Among the entries below, how many lines include "about"? Give the number alone.

# Extracted records:
::::::::
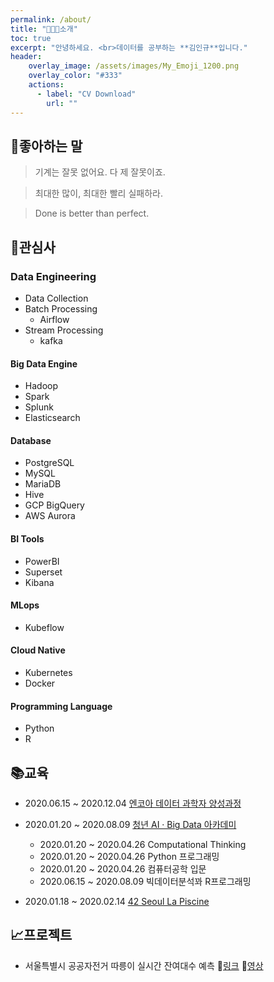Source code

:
 ```yaml
---
permalink: /about/
title: "🧑🏻‍💻소개"
toc: true
excerpt: "안녕하세요. <br>데이터를 공부하는 **김인규**입니다."
header:
    overlay_image: /assets/images/My_Emoji_1200.png
    overlay_color: "#333"
    actions:
      - label: "CV Download"
        url: ""
---
```


## 💬좋아하는 말

> 기계는 잘못 없어요. 다 제 잘못이죠.

> 최대한 많이, 최대한 빨리 실패하라.

> Done is better than perfect.

## 👀관심사

### Data Engineering
  - Data Collection
  - Batch Processing
    - Airflow
  - Stream Processing
    - kafka

#### Big Data Engine
  - Hadoop
  - Spark
  - Splunk
  - Elasticsearch

#### Database
  - PostgreSQL
  - MySQL
  - MariaDB
  - Hive
  - GCP BigQuery
  - AWS Aurora

#### BI Tools
  - PowerBI
  - Superset
  - Kibana

#### MLops
  - Kubeflow

#### Cloud Native
  - Kubernetes
  - Docker

#### Programming Language
  - Python
  - R

## 📚교육

- 2020.06.15 ~ 2020.12.04 [엔코아 데이터 과학자 양성과정](https://playdata.io)

- 2020.01.20 ~ 2020.08.09 [청년 AI · Big Data 아카데미](https://pabi.smartlearn.io)
    
    - 2020.01.20 ~ 2020.04.26 Computational Thinking
    - 2020.01.20 ~ 2020.04.26 Python 프로그래밍
    - 2020.01.20 ~ 2020.04.26 컴퓨터공학 입문
    - 2020.06.15 ~ 2020.08.09 빅데이터분석꽈 R프로그래밍

- 2020.01.18 ~ 2020.02.14 [42 Seoul La Piscine](https://42seoul.kr/about)

## 📈프로젝트

- 서울특별시 공공자전거 따릉이 실시간 잔여대수 예측 🔗[링크](https://www2.slideshare.net/ssuser4c5412/ss-240320800) 🎥[영상](https://youtu.be/5Hc8c8loy_4)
::::::::
# WRITTEN SOLUTION:
2